I agree that one of the real benefits of something like this is being able to "see" a lot further, and depending on what basis the rendering is constructed, get a lot more functionality.

When I was showing my manager the ThinkMap was obvious that that type of system offers a great deal more than standard searching models because you see some of the structure.

I've also installed at various times applications that map your drives and give you a visual display based on filetype. Not bad, very pretty though; seemed to be based around size: somewhat similar to your disk idea.

I like the boxes within boxes thought, especially if the box that is a file contains stuff as well! which is does: size, date stamp, etc. That would enable "grouping" by what the "box" contains. Picasa does that with its Timeline view.

- Perry

JavaJones:
A few thoughts occur.

First, what is the expected value from this? I think the biggest thing noted so far is improved context for navigation and searches. That seems fairly worthwhile to me so it would be useful to look at practical existing examples of this to see how useful it is in practice. Some of that has been discussed above but more deliberate practical experimentation is in order.

Second, this sort of thing is precisely why I want a database-driven file system so badly. Such a thing would make this fairly trivial - merely a visualization of database info, like outputting a bar graph or pie chart, just a different visualization.

Third, along those lines it seems what we need is a hard drive cataloging application like Locate, Google Desktop, X1, etc. but open source and consisting mostly of the underlying searching, cataloging and database storage functions, upon which other developers can then build plugins for data interpretation and searching. With this sort of underlying system you could rapidly prototype these kinds of advanced file navigation schemes without reinventing the wheel. All of the search and visualization methods could use the same underlying database and info. Search by keyword, browse with a ring visual metaphor or a tree, group by file type or size or creation date, sort by whether it has a thumbnail or not, or whether there is an associated application, etc, etc. It could all be built easily and quickly with a robust data cataloging system.

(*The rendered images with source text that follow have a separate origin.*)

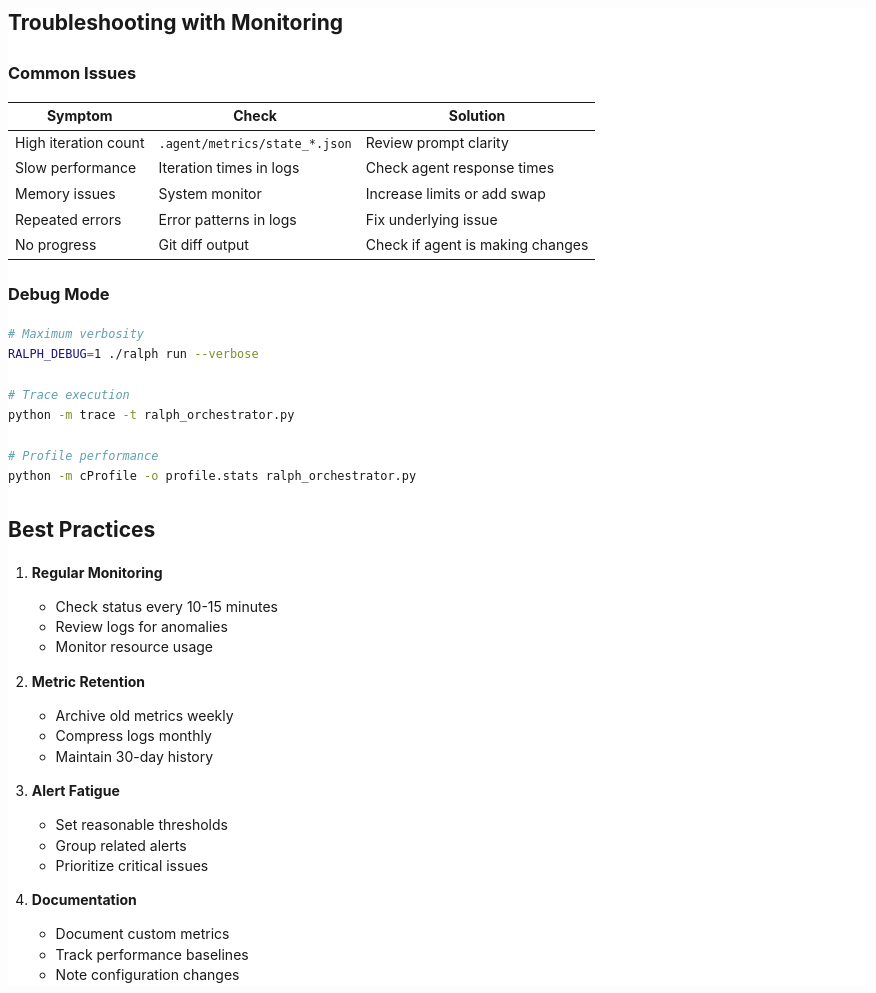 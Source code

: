 ## Troubleshooting with Monitoring

### Common Issues

| Symptom | Check | Solution |
|---------|-------|----------|
| High iteration count | `.agent/metrics/state_*.json` | Review prompt clarity |
| Slow performance | Iteration times in logs | Check agent response times |
| Memory issues | System monitor | Increase limits or add swap |
| Repeated errors | Error patterns in logs | Fix underlying issue |
| No progress | Git diff output | Check if agent is making changes |

### Debug Mode

```bash
# Maximum verbosity
RALPH_DEBUG=1 ./ralph run --verbose

# Trace execution
python -m trace -t ralph_orchestrator.py

# Profile performance
python -m cProfile -o profile.stats ralph_orchestrator.py
```

## Best Practices

1. **Regular Monitoring**
   - Check status every 10-15 minutes
   - Review logs for anomalies
   - Monitor resource usage

2. **Metric Retention**
   - Archive old metrics weekly
   - Compress logs monthly
   - Maintain 30-day history

3. **Alert Fatigue**
   - Set reasonable thresholds
   - Group related alerts
   - Prioritize critical issues

4. **Documentation**
   - Document custom metrics
   - Track performance baselines
   - Note configuration changes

So where's the open source HD search tool?

Oh yes, and 3D navigation systems: the missing question seems to be *why*. :D People are working on this stuff but I really have seen *no* compelling examples of it being *more* functional than the current systems. Simply going 3D "because you have a whole new dimension to work with" is not reason enough.

- Oshyan

Rover:
JJ - I think one answer to why is that some people cannot relate to the virtualness of the filesystem.
Most folks don't really know how to file things in the physical world, so the metaphor breaks down a lot for some.

The tree view helps a little, but there still isn't a good visual for storing data.  To me, that's more the issue than need for a 3D fs viewer.

I agree with you on the whole DB FS.  Let's write one this afternoon. :)

JavaJones:
Agreed Rover, it's the storage/organization metaphor that is lacking, not necessarily the 2D/3D paradigm. The question is what works consistently in the real world, if anything, and is it applicable to a computer interface? If so the familiarity would probably make it a very popular system. What you want to avoid is duplicating a bad system, like the demo of a "virtual desk" with sophisticated stacking functionality that was shown here a while back. Some of the features looked cool, but I really wasn't convinced by the whole organizational metaphor of "order within chaos" on your desk.